[ 
https://issues.apache.org/jira/browse/YUNIKORN-3218?page=com.atlassian.jira.plugin.system.issuetabpanels:all-tabpanel
 ]

he zheng yu updated YUNIKORN-3218:
----------------------------------
    Description: 
* andrew's 1st message:
Hi team, we had an concurrency issue.
we run workloads via argowf step by step sequentially, all pod share the same 
applicationId, scheduled by YK.
when argowf was slow, and heppened tp create pods at an interval of about 30 
mins (create pod for next step 30s after previous pod finishes ), the app-id 
was terminated and removed, just when the next pod of the same applicationId 
arrived, the same old app-id was added again. the concurrency here is not safe, 
we observed orphan tasks/pods whose app-id had already removed, the tasks/pods 
stuck  forever.
could any one help to look into this issue?
 * andrew's argowf to reproduce the issue:

@Po Han Huang Hi, below workflow can reproduce, I succeeded.
you can modify the wait duration, in my company env I use 28s and reproduced 
the issue, on my laptop I use 28400ms and reproduced the issue.

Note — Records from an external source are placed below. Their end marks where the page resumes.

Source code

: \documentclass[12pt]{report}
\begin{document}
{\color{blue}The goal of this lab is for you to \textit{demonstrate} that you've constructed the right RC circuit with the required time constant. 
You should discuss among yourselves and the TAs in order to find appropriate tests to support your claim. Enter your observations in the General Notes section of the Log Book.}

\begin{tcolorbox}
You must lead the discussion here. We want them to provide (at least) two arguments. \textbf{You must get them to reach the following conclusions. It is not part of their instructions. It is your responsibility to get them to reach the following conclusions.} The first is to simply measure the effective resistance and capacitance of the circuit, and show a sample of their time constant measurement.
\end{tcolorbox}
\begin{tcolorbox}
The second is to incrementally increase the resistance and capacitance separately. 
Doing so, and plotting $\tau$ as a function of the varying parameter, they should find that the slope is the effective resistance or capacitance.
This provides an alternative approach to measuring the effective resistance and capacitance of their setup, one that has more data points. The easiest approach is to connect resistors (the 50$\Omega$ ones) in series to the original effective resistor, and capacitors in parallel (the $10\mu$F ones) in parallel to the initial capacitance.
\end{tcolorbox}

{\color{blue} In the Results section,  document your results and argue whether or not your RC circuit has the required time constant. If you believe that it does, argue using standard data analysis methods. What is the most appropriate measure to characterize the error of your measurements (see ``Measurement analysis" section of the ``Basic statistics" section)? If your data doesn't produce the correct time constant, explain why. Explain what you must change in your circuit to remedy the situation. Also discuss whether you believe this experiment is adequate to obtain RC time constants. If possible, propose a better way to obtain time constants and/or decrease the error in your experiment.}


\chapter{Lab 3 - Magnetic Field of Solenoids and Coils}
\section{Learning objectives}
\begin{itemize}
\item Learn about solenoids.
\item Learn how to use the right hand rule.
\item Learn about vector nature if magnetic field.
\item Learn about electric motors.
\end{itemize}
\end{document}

apiVersion: argoproj.io/v1alpha1
kind: Workflow
metadata:
  generateName: steps-with-suspend-
  namespace: argo

spec:
  entrypoint: hello-and-wait
  templates:
  - name: hello-and-wait
    steps:
    - - name: hello1
        template: print-message
    - - name: wait1
        template: wait
    - - name: hello2
        template: print-message
    - - name: wait2
        template: wait
    - - name: hello3
        template: print-message

  - name: print-message
    metadata:
      labels:
        applicationId: "\{{workflow.name}}"
        queue: "root.default"
        schedulerName: yunikorn
    container:
      image: busybox
      command: [echo]
      args: ["============================="]

  - name: wait
    suspend:
      duration: "28400ms"

 * log file: 
[https://yunikornworkspace.slack.com/archives/CLNUW68MU/p1769317449159249?thread_ts=1768967309.491029&cid=CLNUW68MU]
 * [~wilfreds]'s last reply:

We allow re-use 30 seconds after the last allocation was removed. Until that 
point in time the application still exists.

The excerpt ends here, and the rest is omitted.